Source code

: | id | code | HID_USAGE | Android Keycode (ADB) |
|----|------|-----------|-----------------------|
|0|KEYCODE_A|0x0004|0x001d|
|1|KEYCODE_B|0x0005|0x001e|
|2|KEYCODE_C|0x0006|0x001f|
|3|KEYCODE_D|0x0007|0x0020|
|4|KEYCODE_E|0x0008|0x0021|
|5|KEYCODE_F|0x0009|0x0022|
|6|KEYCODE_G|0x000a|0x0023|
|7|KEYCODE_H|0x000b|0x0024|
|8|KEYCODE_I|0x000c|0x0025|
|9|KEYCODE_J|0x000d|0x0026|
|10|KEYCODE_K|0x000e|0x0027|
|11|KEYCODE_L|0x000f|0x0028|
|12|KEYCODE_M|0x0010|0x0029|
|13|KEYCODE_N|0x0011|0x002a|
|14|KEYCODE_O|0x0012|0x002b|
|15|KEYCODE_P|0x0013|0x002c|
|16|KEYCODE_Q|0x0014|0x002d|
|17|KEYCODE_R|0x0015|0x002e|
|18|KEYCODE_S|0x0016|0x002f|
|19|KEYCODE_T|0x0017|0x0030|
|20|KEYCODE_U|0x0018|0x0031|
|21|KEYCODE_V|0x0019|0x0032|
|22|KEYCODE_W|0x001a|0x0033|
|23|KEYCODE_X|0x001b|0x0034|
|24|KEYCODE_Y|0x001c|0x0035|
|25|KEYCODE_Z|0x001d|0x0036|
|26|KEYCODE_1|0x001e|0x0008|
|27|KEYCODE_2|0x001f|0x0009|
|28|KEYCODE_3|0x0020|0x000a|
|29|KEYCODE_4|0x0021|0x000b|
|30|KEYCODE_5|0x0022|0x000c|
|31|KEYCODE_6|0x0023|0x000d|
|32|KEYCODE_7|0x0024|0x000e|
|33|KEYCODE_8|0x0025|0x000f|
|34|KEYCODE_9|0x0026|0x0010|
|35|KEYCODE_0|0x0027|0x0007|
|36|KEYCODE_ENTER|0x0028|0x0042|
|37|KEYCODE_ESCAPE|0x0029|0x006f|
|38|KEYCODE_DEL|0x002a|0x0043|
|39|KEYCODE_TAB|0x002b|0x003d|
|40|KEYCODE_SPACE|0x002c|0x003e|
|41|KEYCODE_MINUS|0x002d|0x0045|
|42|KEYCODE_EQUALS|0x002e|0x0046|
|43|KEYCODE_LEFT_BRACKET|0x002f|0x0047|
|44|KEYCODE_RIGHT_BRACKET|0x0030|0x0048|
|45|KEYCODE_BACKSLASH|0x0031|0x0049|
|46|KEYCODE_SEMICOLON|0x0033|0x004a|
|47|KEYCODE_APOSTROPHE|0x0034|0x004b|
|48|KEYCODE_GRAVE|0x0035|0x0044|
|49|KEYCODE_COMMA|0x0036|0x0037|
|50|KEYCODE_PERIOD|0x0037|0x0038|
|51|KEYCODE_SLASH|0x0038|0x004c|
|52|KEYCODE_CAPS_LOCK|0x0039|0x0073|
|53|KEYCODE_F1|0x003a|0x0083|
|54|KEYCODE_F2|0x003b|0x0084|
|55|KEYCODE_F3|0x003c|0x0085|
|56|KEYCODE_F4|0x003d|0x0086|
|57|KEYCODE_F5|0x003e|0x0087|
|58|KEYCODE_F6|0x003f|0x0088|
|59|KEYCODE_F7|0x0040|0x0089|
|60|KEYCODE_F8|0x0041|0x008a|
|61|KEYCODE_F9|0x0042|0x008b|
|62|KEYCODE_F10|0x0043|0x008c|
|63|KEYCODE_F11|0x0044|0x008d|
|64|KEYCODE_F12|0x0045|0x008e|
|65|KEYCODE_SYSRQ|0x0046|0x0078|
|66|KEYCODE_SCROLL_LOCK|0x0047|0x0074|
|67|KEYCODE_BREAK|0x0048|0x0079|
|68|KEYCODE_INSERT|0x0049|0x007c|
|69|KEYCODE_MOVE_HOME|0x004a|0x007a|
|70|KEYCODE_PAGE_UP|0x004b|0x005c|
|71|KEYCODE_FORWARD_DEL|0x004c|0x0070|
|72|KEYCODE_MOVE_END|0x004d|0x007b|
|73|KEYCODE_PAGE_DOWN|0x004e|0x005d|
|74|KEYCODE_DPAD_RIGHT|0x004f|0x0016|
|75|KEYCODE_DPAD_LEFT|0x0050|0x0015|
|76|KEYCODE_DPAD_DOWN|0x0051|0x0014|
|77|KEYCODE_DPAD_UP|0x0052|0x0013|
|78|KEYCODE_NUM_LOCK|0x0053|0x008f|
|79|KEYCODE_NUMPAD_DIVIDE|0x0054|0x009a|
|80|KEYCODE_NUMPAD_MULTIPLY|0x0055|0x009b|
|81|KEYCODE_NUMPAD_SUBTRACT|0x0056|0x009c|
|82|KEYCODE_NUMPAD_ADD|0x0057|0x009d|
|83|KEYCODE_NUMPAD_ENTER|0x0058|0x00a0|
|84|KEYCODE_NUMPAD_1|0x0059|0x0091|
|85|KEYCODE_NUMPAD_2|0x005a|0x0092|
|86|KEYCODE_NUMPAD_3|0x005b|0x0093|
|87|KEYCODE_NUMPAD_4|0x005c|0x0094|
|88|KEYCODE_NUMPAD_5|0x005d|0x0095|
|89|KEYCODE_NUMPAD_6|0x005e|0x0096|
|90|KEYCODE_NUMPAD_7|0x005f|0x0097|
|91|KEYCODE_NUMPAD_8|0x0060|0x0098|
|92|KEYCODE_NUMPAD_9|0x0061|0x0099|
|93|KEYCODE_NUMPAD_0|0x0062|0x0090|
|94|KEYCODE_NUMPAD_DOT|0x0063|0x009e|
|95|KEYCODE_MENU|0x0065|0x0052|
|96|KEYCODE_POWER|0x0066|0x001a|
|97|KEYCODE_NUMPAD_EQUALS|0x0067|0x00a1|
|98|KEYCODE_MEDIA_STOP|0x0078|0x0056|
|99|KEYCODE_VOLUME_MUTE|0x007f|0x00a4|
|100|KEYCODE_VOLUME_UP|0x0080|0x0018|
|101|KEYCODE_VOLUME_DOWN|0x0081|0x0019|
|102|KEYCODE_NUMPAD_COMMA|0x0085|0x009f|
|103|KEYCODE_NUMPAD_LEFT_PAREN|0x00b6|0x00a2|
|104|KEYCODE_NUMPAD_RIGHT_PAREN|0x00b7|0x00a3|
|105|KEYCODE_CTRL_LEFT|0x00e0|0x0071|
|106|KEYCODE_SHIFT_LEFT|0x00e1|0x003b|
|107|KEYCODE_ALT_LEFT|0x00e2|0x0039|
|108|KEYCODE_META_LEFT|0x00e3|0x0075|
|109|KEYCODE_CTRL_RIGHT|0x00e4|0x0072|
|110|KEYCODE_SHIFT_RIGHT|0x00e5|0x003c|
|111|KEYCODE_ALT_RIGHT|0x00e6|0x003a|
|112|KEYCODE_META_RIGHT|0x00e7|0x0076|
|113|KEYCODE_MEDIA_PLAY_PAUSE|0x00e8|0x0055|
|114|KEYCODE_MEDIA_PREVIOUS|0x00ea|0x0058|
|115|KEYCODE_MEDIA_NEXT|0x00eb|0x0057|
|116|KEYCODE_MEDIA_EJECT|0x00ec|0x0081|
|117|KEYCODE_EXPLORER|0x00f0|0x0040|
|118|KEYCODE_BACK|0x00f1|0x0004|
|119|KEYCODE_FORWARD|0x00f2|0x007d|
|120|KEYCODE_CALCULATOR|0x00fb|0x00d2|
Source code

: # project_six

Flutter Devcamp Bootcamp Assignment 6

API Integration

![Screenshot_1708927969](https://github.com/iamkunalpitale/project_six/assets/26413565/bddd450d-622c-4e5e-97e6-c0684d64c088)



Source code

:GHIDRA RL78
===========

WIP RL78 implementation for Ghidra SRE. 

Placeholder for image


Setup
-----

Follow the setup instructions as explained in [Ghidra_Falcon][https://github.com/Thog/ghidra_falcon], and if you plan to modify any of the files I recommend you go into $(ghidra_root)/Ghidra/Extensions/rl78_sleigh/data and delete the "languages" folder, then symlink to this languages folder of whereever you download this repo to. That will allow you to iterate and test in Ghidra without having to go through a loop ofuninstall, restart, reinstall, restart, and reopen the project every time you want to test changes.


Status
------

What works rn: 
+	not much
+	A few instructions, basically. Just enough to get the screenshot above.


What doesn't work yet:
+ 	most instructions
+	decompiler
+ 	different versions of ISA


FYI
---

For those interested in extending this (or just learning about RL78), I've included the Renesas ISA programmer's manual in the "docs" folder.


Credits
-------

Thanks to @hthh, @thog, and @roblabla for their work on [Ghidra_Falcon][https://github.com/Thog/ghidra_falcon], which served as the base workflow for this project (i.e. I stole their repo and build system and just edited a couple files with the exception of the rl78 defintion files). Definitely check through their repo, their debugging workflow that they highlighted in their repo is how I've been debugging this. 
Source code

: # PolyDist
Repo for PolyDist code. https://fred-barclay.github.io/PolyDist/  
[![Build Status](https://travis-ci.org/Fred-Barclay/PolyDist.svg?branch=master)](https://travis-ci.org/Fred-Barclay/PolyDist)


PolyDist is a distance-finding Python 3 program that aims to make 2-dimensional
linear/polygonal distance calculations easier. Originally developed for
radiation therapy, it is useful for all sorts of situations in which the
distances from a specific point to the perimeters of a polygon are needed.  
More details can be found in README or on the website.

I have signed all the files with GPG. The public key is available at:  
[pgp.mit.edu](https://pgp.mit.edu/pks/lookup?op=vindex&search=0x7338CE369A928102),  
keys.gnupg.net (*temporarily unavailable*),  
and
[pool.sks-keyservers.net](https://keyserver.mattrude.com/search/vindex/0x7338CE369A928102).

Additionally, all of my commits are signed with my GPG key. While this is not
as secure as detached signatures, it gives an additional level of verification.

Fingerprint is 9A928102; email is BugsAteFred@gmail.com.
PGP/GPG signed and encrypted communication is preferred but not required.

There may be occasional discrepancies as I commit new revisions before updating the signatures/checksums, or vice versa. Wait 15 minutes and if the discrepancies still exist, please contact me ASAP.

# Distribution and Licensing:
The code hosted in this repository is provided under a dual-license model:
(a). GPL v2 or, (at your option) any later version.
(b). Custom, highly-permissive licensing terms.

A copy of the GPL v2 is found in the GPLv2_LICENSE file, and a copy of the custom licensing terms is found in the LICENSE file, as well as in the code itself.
..............................
What to work on:
Beginning at the line that holds "Fingerprint is 9A928102;", write out word for word each line through the end of the records.

Solution to this task:
Fingerprint is 9A928102; email is BugsAteFred@gmail.com.
PGP/GPG signed and encrypted communication is preferred but not required.

There may be occasional discrepancies as I commit new revisions before updating the signatures/checksums, or vice versa. Wait 15 minutes and if the discrepancies still exist, please contact me ASAP.

# Distribution and Licensing:
The code hosted in this repository is provided under a dual-license model:
(a). GPL v2 or, (at your option) any later version.
(b). Custom, highly-permissive licensing terms.

A copy of the GPL v2 is found in the GPLv2_LICENSE file, and a copy of the custom licensing terms is found in the LICENSE file, as well as in the code itself.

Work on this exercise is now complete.